SOC (soil organic carbon) stock is calculated value that can be expressed in different units across various spatial scales. It can be as in total mass per region (global, country) or as density per area unit (Mg ha-1, kg m-2). In large-scale studies SOC stock is most commonly calculated and harmonized to fixed depth as 0-20 cm, 0-30 cm, 0-100 cm or 0-200 cm. In some cases site/soil-specific depth is used. You need carefully consider all these aspects in comparing results of different studies.

Common SOC stock units across different spatial scales
Scale Unit Examples
Global Pg (petagram = billion tons)

680 Pg (0-30 cm), map

Region, country Pg, Tg (teragram = million tons), ...

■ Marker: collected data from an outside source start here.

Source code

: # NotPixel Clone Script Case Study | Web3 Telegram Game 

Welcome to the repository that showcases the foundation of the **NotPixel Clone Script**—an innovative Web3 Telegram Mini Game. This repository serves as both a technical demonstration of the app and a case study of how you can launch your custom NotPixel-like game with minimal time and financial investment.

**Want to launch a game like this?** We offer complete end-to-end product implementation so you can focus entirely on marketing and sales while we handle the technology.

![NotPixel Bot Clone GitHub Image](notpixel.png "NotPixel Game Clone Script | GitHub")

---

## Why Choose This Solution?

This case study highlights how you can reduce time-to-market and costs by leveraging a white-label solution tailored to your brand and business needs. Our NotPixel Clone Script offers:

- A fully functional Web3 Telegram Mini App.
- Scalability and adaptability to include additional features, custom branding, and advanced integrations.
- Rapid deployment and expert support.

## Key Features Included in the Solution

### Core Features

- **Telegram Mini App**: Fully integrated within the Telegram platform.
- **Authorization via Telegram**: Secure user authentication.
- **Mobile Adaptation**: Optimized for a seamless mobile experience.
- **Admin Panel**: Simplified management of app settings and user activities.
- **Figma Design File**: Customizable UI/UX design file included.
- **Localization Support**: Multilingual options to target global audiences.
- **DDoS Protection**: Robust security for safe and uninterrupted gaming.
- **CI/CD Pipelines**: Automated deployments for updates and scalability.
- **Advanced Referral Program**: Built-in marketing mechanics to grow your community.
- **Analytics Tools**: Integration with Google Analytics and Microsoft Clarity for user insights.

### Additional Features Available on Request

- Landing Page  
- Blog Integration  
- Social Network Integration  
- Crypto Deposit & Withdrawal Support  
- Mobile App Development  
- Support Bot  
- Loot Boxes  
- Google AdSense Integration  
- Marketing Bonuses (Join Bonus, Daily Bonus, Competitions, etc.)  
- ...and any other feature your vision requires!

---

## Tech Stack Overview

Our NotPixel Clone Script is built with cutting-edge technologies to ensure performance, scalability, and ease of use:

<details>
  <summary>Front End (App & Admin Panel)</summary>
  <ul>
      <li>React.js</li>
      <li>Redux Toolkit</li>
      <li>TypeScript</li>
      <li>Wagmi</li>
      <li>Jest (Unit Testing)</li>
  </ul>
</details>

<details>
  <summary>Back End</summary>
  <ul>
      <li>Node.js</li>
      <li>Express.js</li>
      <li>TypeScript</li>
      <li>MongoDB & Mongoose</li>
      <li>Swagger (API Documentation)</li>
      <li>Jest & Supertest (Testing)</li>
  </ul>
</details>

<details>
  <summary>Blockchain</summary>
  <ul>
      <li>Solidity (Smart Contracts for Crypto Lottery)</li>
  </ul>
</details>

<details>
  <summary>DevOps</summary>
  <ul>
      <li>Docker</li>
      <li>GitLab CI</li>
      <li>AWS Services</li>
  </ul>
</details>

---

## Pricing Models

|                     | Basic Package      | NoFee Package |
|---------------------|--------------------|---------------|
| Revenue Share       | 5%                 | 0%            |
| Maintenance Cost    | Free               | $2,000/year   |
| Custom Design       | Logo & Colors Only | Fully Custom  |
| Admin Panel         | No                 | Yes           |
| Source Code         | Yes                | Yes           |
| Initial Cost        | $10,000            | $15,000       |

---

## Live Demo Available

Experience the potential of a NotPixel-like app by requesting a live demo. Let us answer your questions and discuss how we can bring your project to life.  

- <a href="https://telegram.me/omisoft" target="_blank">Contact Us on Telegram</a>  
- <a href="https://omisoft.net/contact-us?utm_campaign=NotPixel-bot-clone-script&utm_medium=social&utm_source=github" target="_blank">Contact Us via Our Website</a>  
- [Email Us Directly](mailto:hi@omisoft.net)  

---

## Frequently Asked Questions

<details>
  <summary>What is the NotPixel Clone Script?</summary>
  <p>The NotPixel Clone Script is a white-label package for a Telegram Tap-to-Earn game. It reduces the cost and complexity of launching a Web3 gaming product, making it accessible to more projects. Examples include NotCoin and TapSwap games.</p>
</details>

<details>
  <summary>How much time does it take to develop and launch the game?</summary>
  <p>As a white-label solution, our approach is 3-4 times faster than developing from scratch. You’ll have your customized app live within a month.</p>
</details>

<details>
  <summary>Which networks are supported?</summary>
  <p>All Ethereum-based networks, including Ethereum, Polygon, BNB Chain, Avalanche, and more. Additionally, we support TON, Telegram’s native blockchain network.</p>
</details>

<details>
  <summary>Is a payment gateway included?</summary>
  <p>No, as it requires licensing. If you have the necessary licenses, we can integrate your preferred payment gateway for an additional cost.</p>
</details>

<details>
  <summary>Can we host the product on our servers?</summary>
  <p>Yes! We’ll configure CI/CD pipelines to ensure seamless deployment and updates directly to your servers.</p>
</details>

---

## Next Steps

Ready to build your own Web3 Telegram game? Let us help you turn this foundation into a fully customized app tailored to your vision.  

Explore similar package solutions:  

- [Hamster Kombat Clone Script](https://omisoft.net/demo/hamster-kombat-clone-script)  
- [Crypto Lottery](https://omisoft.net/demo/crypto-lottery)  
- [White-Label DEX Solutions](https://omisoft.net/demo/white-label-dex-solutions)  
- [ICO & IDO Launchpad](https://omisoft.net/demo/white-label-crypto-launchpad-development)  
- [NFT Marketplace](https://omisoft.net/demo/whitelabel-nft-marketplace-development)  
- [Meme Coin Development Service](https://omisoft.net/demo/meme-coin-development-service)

17.6 Pg in EU agricultural soils (0-30 cm)

242 Tg  in Estonian mineral soils (topsoil)

Landscape, farm, field, soil or forest type, etc

Tg, Mg (megagram = ton)

Mg ha-1 = t ha-1

176 Tg in Estonian forest soils (topsoil)

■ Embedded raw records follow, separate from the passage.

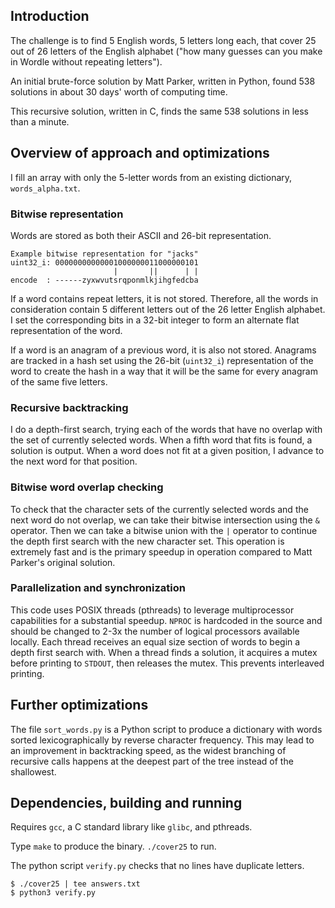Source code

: ## Introduction

The challenge is to find 5 English words, 
5 letters long each, that cover 
25 out of 26 letters of the English alphabet 
("how many guesses can you make in Wordle 
without repeating letters").

An initial brute-force solution by Matt Parker, 
written in Python, found 538 solutions 
in about 30 days' worth of computing time.

This recursive solution, written in C, finds 
the same 538 solutions in less than a minute.

## Overview of approach and optimizations

I fill an array with only the 5-letter words 
from an existing dictionary, `words_alpha.txt`.

### Bitwise representation

Words are stored as both their ASCII and 
26-bit representation.

    Example bitwise representation for "jacks"
    uint32_i: 00000000000001000000011000000101
                           |       ||      | |
    encode  : ------zyxwvutsrqponmlkjihgfedcba

If a word contains repeat letters, it is not stored. 
Therefore, all the words in consideration contain 
5 different letters out of the 26 letter English 
alphabet. I set the corresponding bits in a 32-bit 
integer to form an alternate flat representation of 
the word.

If a word is an anagram of a previous word, it is also 
not stored. Anagrams are tracked in a hash set 
using the 26-bit (`uint32_i`) representation 
of the word to create the hash in a way that it will 
be the same for every anagram of the same five letters.

### Recursive backtracking

I do a depth-first search, trying each of the words 
that have no overlap with the set of currently selected
words. When a fifth word that fits is found, 
a solution is output. When a word does not fit 
at a given position, I advance to the next word for 
that position.

### Bitwise word overlap checking

To check that the character sets of the 
currently selected words and the next word 
do not overlap, we can take their bitwise intersection 
using the `&` operator. Then we can take a bitwise 
union with the `|` operator to continue the 
depth first search with the new character set.
This operation is extremely fast and is the 
primary speedup in operation compared to 
Matt Parker's original solution.

### Parallelization and synchronization

This code uses POSIX threads (pthreads) to leverage 
multiprocessor capabilities for a substantial speedup.
`NPROC` is hardcoded in the source and should be 
changed to 2-3x the number of 
logical processors available locally. 
Each thread receives an equal size
section of words to begin a depth first search with.
When a thread finds a solution, it acquires a 
mutex before printing to `STDOUT`, then releases the 
mutex. This prevents interleaved printing.

## Further optimizations

The file `sort_words.py` is a Python script 
to produce a dictionary with words sorted 
lexicographically by reverse character frequency.
This may lead to an improvement in backtracking 
speed, as the widest branching of recursive calls 
happens at the deepest part of the tree instead 
of the shallowest.

## Dependencies, building and running

Requires `gcc`, a C standard library like `glibc`, 
and pthreads.

Type `make` to produce the binary. `./cover25` to run.

The python script `verify.py` checks that no lines have
duplicate letters.

    $ ./cover25 | tee answers.txt
    $ python3 verify.py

77 Mg ha-1 (topsoil weighted mean for all forest site types)

Plot, soil profile Mg ha-1, kg m-2

48.5 Mg ha-1 or 4.85 kg m-2 (arable soil in field experiment, 0-25 cm)

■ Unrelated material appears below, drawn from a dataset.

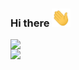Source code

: ### Hi there <img src="images/hi.gif" width="30px">

<img width="400px" align="left" src="https://github-readme-stats.vercel.app/api/top-langs/?username=guilhermemanteigas&layout=compact&langs_count=8" />  
<td><img width="495px" align="left" src="https://github-readme-stats.vercel.app/api?username=guilhermemanteigas&count_private=true&include_all_commits=true&hide=stars,prs"/>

SOC stock estimates are related to high uncertainties, especially when generalized and upscaled to larger regional and global scales. In recent years several guidelines and updated global SOC map has been composed by country-driven mapping approach (read more).

Plot and soil profile level measurements are typically basis for SOC stock calculations with following general formula:

SOC stock = SOC concentration * soil bulk density * coefficient of fine fraction * soil volume (layer depth*area)

SOC concentration (%) estimation can be made by several classical (wet digestion, dry combustion) or spectroscopic methods (read more).

Soil bulk density (g cm-3) is weight of dry soil divided by the total soil volume. Its measured typically by core method or estimated as function of SOM/SOC concentration (read more).

Coefficient of fine fraction (>0...1) shows proportion of soil particles smaller than 2 mm in diameter from total soil volume. If coarse fragments (gravel, stones) are 15% of soil volume then factor 0.85 must be used in SOC stock calculation formula.

SOC stock is always calculate value and every part in formula includes uncertainties starting from field work (sampling methods, depth etc), laboratory analysis of SOC concentration up to modelling and up-scaling approcahes if generalized to landscape wider scales. The distribution of SOC is very heterogeneous and is strongly dependant on soil type, land use and climatic conditions.